Hillary Clinton face à Donald Trump lors du débat présidentiel du 19 octobre. | JOE RAEDLE/ AP

Sept mois : c’est le temps qui s’est écoulé entre la première alerte du FBI, la police fédérale américaine, et le moment où le Comité national démocrate (DNC), l’organe chargé d’organiser les primaires du Parti démocrate américain (qui avait conduit à la nomination d’Hillary Clinton comme candidate), a pris conscience qu’il avait été piraté. C’est l’une des informations révélées par le New York Times dans une longue enquête publiée mardi 13 décembre.
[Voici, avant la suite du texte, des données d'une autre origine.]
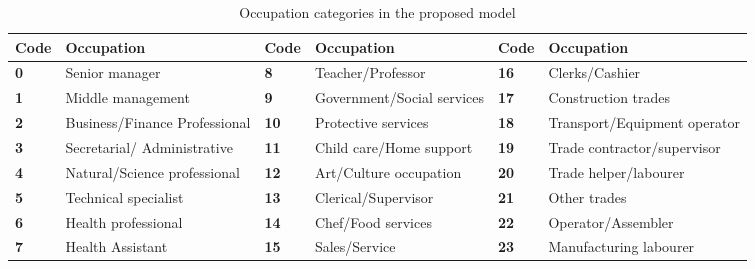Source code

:\renewcommand{\arraystretch}{1}
\begin{table}[H]
    \begin{tabular}{p{1cm}p{4cm}p{1cm}p{4cm}p{1cm}p{4cm}}
        \textbf{Code} & \textbf{Occupation} & \textbf{Code} & \textbf{Occupation} & \textbf{Code} & \textbf{Occupation}\\
        \hline
        \rowcolor{lightgray} \textbf{0} & Senior manager  & \textbf{8} & Teacher/Professor & \textbf{16} & Clerks/Cashier\\

        \textbf{1} & Middle management & \textbf{9} & Government/Social services & \textbf{17} & Construction trades\\

        \rowcolor{lightgray} \textbf{2} & Business/Finance Professional & \textbf{10} & Protective services & \textbf{18} & Transport/Equipment operator\\

        \textbf{3} & Secretarial/ Administrative & \textbf{11} & Child care/Home support & \textbf{19} & Trade contractor/supervisor\\

        \rowcolor{lightgray} \textbf{4} & Natural/Science professional & \textbf{12} & Art/Culture occupation & \textbf{20} & Trade helper/labourer\\

        \textbf{5} & Technical specialist & \textbf{13} & Clerical/Supervisor & \textbf{21} & Other trades\\

        \rowcolor{lightgray} \textbf{6} & Health professional & \textbf{14} & Chef/Food services & \textbf{22} & Operator/Assembler\\

        \textbf{7} & Health Assistant & \textbf{15} & Sales/Service & \textbf{23} & Manufacturing labourer\\

        \hline
    \end{tabular}
    \caption{\label{table:occupations} Occupation categories in the proposed model}
\end{table}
Elle démontre qu’une série d’erreurs a permis aux pirates de voler des dizaines de milliers de documents au Comité. La majorité ont été rendus publics, ce qui a considérablement nui à la campagne démocrate dans les dernières semaines avant le vote du 8 novembre, qui s’est conclu par une victoire de Donald Trump.

Pourquoi le Comité national démocrate a-t-il mis autant de temps à réagir ?

L’enquête du New York Times montre qu’une série de dysfonctionnements, tant de la part du FBI que du Parti démocrate, ont conduit à ce retard catastrophique dans la prise de conscience des dégâts causés. En septembre 2015, un agent du FBI appelle le DNC pour l’informer que l’agence fédérale a repéré des traces d’une intrusion informatique. Il demande à parler au directeur des services informatiques ; le standard le redirige vers le service de support informatique.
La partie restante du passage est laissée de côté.